Yet there are people even now, even in the United States, who are suffering, hungry, cold. Most of us see examples every day, in the homeless under the bridges, the soup kitchens, the parks.

What do you think of when you see these people? What do you feel? Contempt? Aggravation?

Yes, some of them are there by choice. Not many, though, I’ll bet.

Most of them fight for survival, in one way or another.

A couple of years ago, I returned to Portland to visit for a couple of days. I parked my truck in one of my old favorite places, Powell’s Books, took my camera, and went walking.

I walked through the Saturday Market, photographing the colorful people and booths. Then, for some reason that I still don’t know, I took a ‘wrong’ turn, away from the festivities, on the other side of the Burnside Bridge. I wandered; I photographed the darker side of Portland–the alleys, the doorways, boarded up windows and doors.

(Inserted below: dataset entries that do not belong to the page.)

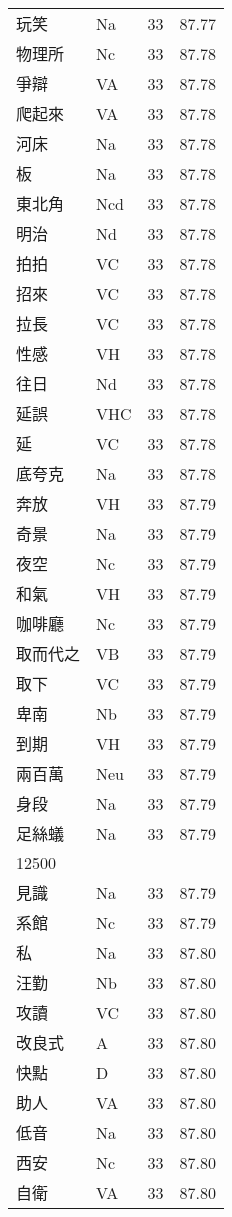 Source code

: \documentclass[twocolumn]{book}
\begin{document}
\begin{supertabular}{llrr}
玩笑 & Na & 33 &  87.77\\
物理所 & Nc & 33 &  87.78\\
爭辯 & VA & 33 &  87.78\\
爬起來 & VA & 33 &  87.78\\
河床 & Na & 33 &  87.78\\
板 & Na & 33 &  87.78\\
東北角 & Ncd & 33 &  87.78\\
明治 & Nd & 33 &  87.78\\
拍拍 & VC & 33 &  87.78\\
招來 & VC & 33 &  87.78\\
拉長 & VC & 33 &  87.78\\
性感 & VH & 33 &  87.78\\
往日 & Nd & 33 &  87.78\\
延誤 & VHC & 33 &  87.78\\
延 & VC & 33 &  87.78\\
底夸克 & Na & 33 &  87.78\\
奔放 & VH & 33 &  87.79\\
奇景 & Na & 33 &  87.79\\
夜空 & Nc & 33 &  87.79\\
和氣 & VH & 33 &  87.79\\
咖啡廳 & Nc & 33 &  87.79\\
取而代之 & VB & 33 &  87.79\\
取下 & VC & 33 &  87.79\\
卑南 & Nb & 33 &  87.79\\
到期 & VH & 33 &  87.79\\
兩百萬 & Neu & 33 &  87.79\\
身段 & Na & 33 &  87.79\\
足絲蟻 & Na & 33 &  87.79\\
12500\\
見識 & Na & 33 &  87.79\\
系館 & Nc & 33 &  87.79\\
私 & Na & 33 &  87.80\\
汪勤 & Nb & 33 &  87.80\\
攻讀 & VC & 33 &  87.80\\
改良式 & A & 33 &  87.80\\
快點 & D & 33 &  87.80\\
助人 & VA & 33 &  87.80\\
低音 & Na & 33 &  87.80\\
西安 & Nc & 33 &  87.80\\
自衛 & VA & 33 &  87.80\\

\end{supertabular}
\end{document}
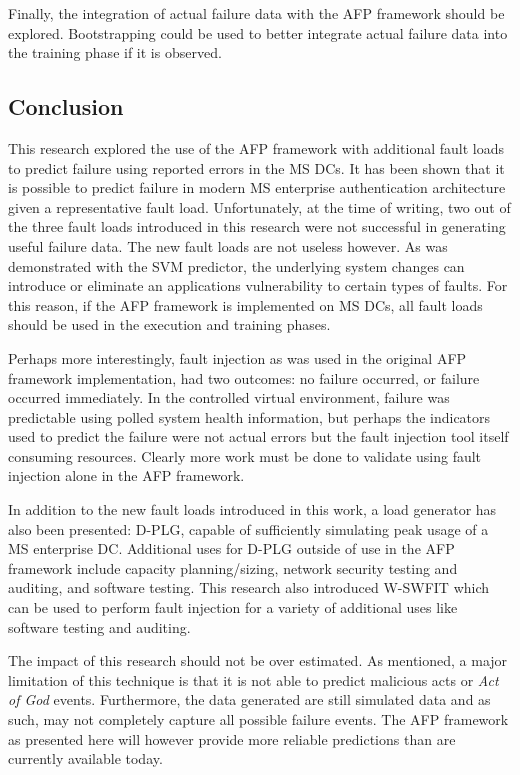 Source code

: Finally, the integration of actual failure data with the \ac{AFP} framework
should be explored.  Bootstrapping could be used to better integrate actual
failure data into the training phase if it is observed. 

\subsection{Conclusion}
This research explored the use of the \ac{AFP} framework with additional fault
loads to predict failure using reported errors in the \ac{MS} \ac{DC}s.  It has
been shown that it is possible to predict failure in modern \ac{MS} enterprise
authentication architecture given a representative fault load.  Unfortunately,
at the time of writing, two out of the three fault loads introduced in this
research were not successful in generating useful failure data.  The new fault
loads are not useless however.  As was demonstrated with the \ac{SVM}
predictor, the underlying system changes can introduce or eliminate an
applications vulnerability to certain types of faults.  For this reason, if the
\ac{AFP} framework is implemented on \ac{MS} \ac{DC}s, all fault loads should
be used in the execution and training phases.

Perhaps more interestingly, fault injection as was used in the original
\ac{AFP} framework implementation, had two outcomes: no failure occurred, or
failure occurred immediately.  In the controlled virtual environment, failure
was predictable using polled system health information, but perhaps the
indicators used to predict the failure were not actual errors but the fault
injection tool itself consuming resources.  Clearly more work must be done to
validate using fault injection alone in the \ac{AFP} framework.

In addition to the new fault loads introduced in this work, a load generator
has also been presented:  \ac{D-PLG}, capable of sufficiently simulating peak
usage of a \ac{MS} enterprise \ac{DC}.  Additional uses for \ac{D-PLG} outside
of use in the \ac{AFP} framework include capacity planning/sizing, network
security testing and auditing, and software testing.  This research also
introduced \ac{W-SWFIT} which can be used to perform fault injection for a
variety of additional uses like software testing and auditing.

The impact of this research should not be over estimated.  As mentioned, a
major limitation of this technique is that it is not able to predict malicious
acts or \emph{Act of God} events.  Furthermore, the data generated are still
simulated data and as such, may not completely capture all possible failure
events.  The \ac{AFP} framework as presented here will however provide more
reliable predictions than are currently available today.

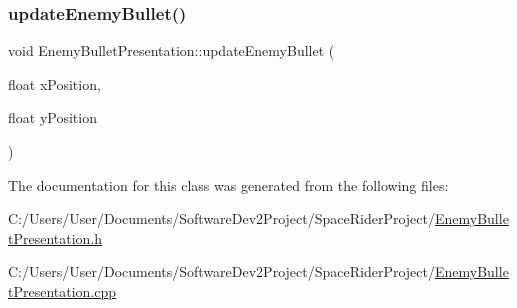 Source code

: \mbox{\label{class_enemy_bullet_presentation_a89cf545e80590e548f9f32dcce8edc98}} 
\subsubsection{\texorpdfstring{update\+Enemy\+Bullet()}{updateEnemyBullet()}}
{\footnotesize\ttfamily void Enemy\+Bullet\+Presentation\+::update\+Enemy\+Bullet (\begin{DoxyParamCaption}\item[{float}]{x\+Position,  }\item[{float}]{y\+Position }\end{DoxyParamCaption})}



The documentation for this class was generated from the following files\+:\begin{DoxyCompactItemize}
\item 
C\+:/\+Users/\+User/\+Documents/\+Software\+Dev2\+Project/\+Space\+Rider\+Project/\hyperlink{_enemy_bullet_presentation_8h}{Enemy\+Bullet\+Presentation.\+h}\item 
C\+:/\+Users/\+User/\+Documents/\+Software\+Dev2\+Project/\+Space\+Rider\+Project/\hyperlink{_enemy_bullet_presentation_8cpp}{Enemy\+Bullet\+Presentation.\+cpp}\end{DoxyCompactItemize}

I turned a corner and saw a man sitting up against a building.

He didn’t look hurt, he didn’t have a bottle in a sack beside him. He was a little dirty, street grime, but a lot less than you’d expect to see. As I walked past, not intending to stop, he said to me, “Are you ok?”

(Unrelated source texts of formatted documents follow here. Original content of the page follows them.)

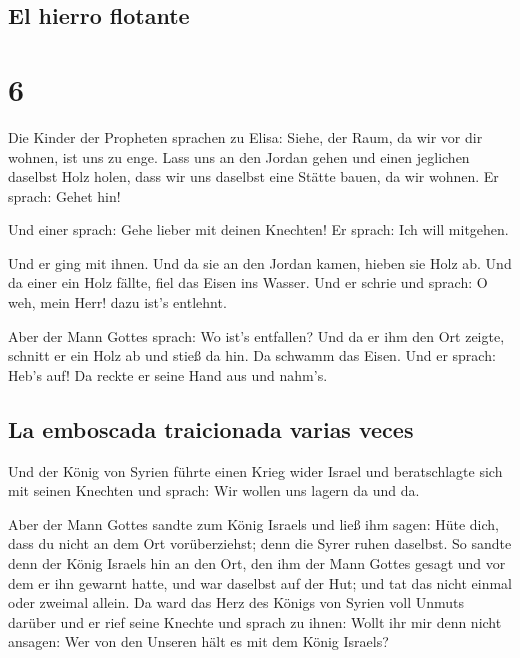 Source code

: \hypertarget{el-hierro-flotante}{%
\subsection{El hierro flotante}\label{el-hierro-flotante}}

\hypertarget{section-5}{%
\section{6}\label{section-5}}

 Die Kinder der Propheten sprachen zu Elisa: Siehe, der
Raum, da wir vor dir wohnen, ist uns zu enge.  Lass uns an
den Jordan gehen und einen jeglichen daselbst Holz holen, dass wir uns
daselbst eine Stätte bauen, da wir wohnen. Er sprach: Gehet hin!

 Und einer sprach: Gehe lieber mit deinen Knechten! Er
sprach: Ich will mitgehen.

 Und er ging mit ihnen. Und da sie an den Jordan kamen,
hieben sie Holz ab.  Und da einer ein Holz fällte, fiel
das Eisen ins Wasser. Und er schrie und sprach: O weh, mein Herr! dazu
ist's entlehnt.

 Aber der Mann Gottes sprach: Wo ist's entfallen? Und da
er ihm den Ort zeigte, schnitt er ein Holz ab und stieß da hin. Da
schwamm das Eisen.  Und er sprach: Heb's auf! Da reckte er
seine Hand aus und nahm's.

\hypertarget{la-emboscada-traicionada-varias-veces}{%
\subsection{La emboscada traicionada varias
veces}\label{la-emboscada-traicionada-varias-veces}}

 Und der König von Syrien führte einen Krieg wider Israel
und beratschlagte sich mit seinen Knechten und sprach: Wir wollen uns
lagern da und da.

 Aber der Mann Gottes sandte zum König Israels und ließ
ihm sagen: Hüte dich, dass du nicht an dem Ort vorüberziehst; denn die
Syrer ruhen daselbst.  So sandte denn der König Israels
hin an den Ort, den ihm der Mann Gottes gesagt und vor dem er ihn
gewarnt hatte, und war daselbst auf der Hut; und tat das nicht einmal
oder zweimal allein.  Da ward das Herz des Königs von
Syrien voll Unmuts darüber und er rief seine Knechte und sprach zu
ihnen: Wollt ihr mir denn nicht ansagen: Wer von den Unseren hält es mit
dem König Israels?

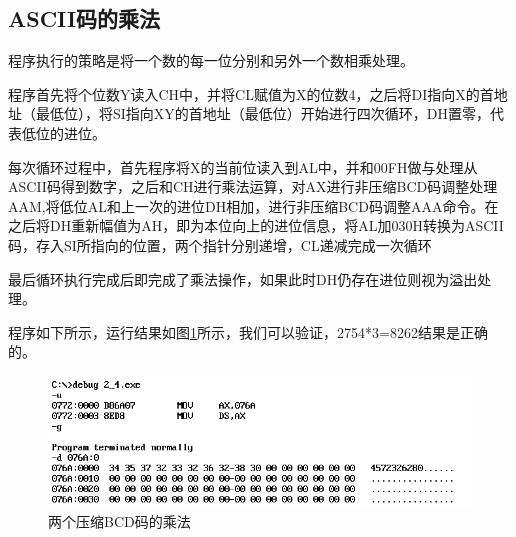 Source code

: \documentclass[UTF8,a4paper]{ctexart}
\begin{document}
\subsection{ASCII码的乘法}
程序执行的策略是将一个数的每一位分别和另外一个数相乘处理。

程序首先将个位数Y读入CH中，并将CL赋值为X的位数4，之后将DI指向X的首地址（最低位），将SI指向XY的首地址（最低位）开始进行四次循环，DH置零，代表低位的进位。

每次循环过程中，首先程序将X的当前位读入到AL中，并和00FH做与处理从ASCII码得到数字，之后和CH进行乘法运算，对AX进行非压缩BCD码调整处理AAM,将低位AL和上一次的进位DH相加，进行非压缩BCD码调整AAA命令。在之后将DH重新幅值为AH，即为本位向上的进位信息，将AL加030H转换为ASCII码，存入SI所指向的位置，两个指针分别递增，CL递减完成一次循环

最后循环执行完成后即完成了乘法操作，如果此时DH仍存在进位则视为溢出处理。

程序如下所示，运行结果如图\ref{p221}所示，我们可以验证，2754*3=8262结果是正确的。


\begin{figure}[b]
\centering
\includegraphics[width=\textwidth]{p221.png}
\caption{两个压缩BCD码的乘法}
\label{p221}
\end{figure}
\end{document}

I stopped. “Excuse me?”, I said.

He said, “I asked if you were ok. You looked a little disturbed when you walked by.”

Huh. I looked disturbed? I’m the one with the thousand-dollar camera and clean clothes, and I looked disturbed? Well, yeah. Maybe I was.

“Yeah, I guess I am, a little. You mind if I photograph you?” Where the hell did that come from?

“No, go right ahead, I don’t care.”

street guy I don’t, now, really remember his story. He was on his way from somewhere to somewhere else, and Portland was where his money ran out. He was saving up, here and there, so he could get back on a bus and keep on going.

So far, his trip had taken him six months, give or take. He thought. A shrug of the shoulders. “Don’t really know,” he confessed. “Don’t actually have anywhere to go in particular. Buddy I was going to see passed on a month ago or so. Somethin’ like that. Thought I might head to San FranSICSO. I ain’t never been there.”

I gave him the ten dollars I had in my pocket. “You don’t have to do that,” he says, “but thank you.”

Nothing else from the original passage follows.